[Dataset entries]
___
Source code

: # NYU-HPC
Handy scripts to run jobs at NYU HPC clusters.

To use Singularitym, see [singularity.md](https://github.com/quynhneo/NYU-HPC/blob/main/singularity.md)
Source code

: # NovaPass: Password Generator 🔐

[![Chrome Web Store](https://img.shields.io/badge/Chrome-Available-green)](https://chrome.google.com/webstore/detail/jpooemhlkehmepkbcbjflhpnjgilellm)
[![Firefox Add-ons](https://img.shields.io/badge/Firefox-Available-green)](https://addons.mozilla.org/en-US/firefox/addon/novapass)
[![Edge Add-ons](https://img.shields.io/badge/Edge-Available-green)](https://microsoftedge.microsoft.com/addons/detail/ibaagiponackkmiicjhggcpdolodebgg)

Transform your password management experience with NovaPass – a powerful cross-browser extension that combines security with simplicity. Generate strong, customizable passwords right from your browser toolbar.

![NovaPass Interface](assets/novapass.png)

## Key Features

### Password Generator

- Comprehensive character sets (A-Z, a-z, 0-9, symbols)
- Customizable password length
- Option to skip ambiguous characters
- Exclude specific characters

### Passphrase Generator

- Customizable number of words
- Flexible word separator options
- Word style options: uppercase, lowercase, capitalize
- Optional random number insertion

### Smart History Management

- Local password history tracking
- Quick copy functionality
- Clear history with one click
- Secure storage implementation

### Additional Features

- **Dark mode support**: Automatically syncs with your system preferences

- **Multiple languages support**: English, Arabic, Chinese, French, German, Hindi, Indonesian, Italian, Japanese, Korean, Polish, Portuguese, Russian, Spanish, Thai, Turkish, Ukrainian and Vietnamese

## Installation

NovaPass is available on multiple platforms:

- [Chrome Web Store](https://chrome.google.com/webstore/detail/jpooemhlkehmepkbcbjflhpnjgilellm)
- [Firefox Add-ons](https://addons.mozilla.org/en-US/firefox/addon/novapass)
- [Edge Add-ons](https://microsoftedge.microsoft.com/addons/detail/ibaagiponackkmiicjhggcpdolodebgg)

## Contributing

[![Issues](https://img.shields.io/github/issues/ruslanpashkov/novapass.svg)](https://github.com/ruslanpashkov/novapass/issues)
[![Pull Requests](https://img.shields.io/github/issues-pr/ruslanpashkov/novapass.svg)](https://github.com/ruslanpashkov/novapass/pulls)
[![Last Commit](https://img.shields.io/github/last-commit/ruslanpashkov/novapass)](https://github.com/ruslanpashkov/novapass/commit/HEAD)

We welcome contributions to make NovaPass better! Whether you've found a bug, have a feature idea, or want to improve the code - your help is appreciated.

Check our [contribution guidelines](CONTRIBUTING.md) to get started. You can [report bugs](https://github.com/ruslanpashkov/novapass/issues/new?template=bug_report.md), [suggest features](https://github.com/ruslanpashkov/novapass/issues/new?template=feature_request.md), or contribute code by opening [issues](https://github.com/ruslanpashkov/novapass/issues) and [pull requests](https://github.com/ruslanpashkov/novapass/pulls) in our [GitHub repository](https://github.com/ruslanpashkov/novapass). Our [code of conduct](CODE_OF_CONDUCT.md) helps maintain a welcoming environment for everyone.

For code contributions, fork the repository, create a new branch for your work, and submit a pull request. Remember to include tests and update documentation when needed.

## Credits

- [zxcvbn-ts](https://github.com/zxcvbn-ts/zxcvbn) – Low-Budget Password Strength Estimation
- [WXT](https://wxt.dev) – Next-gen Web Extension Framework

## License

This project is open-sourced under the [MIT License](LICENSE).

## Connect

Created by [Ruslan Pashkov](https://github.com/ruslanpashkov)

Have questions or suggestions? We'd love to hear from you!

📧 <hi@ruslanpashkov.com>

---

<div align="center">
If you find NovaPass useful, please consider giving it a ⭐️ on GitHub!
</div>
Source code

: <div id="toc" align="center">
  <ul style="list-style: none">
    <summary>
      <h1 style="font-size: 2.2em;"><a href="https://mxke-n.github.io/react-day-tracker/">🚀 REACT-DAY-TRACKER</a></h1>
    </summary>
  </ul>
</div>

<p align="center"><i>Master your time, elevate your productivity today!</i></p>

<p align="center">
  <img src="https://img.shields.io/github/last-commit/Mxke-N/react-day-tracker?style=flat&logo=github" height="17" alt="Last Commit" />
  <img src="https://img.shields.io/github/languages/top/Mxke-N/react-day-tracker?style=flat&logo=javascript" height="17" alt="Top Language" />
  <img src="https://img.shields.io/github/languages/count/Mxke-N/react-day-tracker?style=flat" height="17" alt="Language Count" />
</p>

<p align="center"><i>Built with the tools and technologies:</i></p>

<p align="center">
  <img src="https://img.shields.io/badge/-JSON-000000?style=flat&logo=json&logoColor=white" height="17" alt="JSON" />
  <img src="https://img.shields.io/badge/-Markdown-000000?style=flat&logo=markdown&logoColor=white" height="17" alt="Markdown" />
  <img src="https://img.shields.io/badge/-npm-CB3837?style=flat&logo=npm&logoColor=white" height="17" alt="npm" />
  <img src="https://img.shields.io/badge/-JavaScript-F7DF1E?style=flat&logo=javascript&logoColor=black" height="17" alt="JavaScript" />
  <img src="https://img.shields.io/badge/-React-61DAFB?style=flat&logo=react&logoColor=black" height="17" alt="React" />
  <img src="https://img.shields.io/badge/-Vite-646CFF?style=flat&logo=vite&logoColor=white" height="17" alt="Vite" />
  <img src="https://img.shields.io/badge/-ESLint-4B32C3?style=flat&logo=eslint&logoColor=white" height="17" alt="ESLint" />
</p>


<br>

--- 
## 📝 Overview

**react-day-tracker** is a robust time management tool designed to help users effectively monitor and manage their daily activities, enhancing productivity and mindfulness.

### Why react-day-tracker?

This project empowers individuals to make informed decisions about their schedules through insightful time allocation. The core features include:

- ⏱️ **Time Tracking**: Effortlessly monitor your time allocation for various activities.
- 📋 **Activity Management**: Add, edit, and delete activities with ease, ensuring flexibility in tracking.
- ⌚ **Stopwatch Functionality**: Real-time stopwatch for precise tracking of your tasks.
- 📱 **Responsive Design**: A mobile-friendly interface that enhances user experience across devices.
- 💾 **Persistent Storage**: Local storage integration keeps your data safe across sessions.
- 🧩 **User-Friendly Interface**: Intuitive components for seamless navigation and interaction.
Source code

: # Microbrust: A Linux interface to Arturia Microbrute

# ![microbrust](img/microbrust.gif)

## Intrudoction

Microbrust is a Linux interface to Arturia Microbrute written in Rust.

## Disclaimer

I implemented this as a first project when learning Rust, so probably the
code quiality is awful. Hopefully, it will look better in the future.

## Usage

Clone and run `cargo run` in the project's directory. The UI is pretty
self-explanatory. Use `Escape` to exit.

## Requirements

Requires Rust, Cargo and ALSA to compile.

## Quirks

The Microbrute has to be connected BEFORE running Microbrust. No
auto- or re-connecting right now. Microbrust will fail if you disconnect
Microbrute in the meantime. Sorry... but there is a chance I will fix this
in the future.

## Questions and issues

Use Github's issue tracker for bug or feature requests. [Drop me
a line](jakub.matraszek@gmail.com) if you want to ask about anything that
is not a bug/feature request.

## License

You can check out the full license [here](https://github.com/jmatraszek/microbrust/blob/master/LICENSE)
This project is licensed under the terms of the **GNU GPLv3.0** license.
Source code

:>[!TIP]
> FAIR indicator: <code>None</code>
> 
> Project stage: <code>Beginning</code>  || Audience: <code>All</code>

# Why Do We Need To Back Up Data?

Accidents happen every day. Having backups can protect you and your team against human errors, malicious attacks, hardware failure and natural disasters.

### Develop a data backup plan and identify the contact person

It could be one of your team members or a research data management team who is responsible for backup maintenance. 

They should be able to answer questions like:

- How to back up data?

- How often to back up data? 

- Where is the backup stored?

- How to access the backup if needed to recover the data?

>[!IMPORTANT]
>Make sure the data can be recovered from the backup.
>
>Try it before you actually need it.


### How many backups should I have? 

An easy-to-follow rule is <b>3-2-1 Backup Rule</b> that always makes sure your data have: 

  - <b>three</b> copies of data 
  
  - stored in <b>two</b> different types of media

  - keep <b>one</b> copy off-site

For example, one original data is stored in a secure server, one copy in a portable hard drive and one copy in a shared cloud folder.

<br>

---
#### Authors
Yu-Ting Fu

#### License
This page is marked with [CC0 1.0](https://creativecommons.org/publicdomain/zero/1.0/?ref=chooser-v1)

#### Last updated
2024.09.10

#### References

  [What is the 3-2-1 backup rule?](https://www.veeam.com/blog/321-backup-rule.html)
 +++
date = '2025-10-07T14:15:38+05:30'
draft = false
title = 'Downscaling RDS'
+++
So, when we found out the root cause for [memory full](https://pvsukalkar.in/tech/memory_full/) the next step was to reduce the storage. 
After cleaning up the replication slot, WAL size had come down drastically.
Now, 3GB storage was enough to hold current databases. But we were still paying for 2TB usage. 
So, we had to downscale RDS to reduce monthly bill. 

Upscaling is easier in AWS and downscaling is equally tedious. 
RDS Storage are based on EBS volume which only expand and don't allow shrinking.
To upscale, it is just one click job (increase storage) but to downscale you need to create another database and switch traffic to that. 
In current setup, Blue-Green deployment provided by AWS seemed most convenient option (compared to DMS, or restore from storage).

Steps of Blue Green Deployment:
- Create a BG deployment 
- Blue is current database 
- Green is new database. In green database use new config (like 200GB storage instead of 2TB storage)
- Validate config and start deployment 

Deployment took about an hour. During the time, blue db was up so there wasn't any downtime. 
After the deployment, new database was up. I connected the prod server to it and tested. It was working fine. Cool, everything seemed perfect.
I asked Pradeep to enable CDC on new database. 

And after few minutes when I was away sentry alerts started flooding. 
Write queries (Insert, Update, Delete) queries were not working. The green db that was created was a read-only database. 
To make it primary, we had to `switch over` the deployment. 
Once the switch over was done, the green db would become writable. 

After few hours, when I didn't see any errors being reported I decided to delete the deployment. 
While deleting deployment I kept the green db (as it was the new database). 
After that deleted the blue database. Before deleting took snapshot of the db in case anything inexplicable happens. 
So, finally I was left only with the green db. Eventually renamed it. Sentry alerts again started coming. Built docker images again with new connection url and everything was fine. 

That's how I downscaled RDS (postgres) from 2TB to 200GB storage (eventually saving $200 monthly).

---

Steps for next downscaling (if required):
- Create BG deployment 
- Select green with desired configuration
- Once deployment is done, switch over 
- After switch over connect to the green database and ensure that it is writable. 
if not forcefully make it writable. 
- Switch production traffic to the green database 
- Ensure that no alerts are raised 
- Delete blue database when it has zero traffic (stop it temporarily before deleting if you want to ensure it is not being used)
___
*Work request*
Find how many lines of the records hold the string "logoColor", then give that number by itself.

*Answer area*
7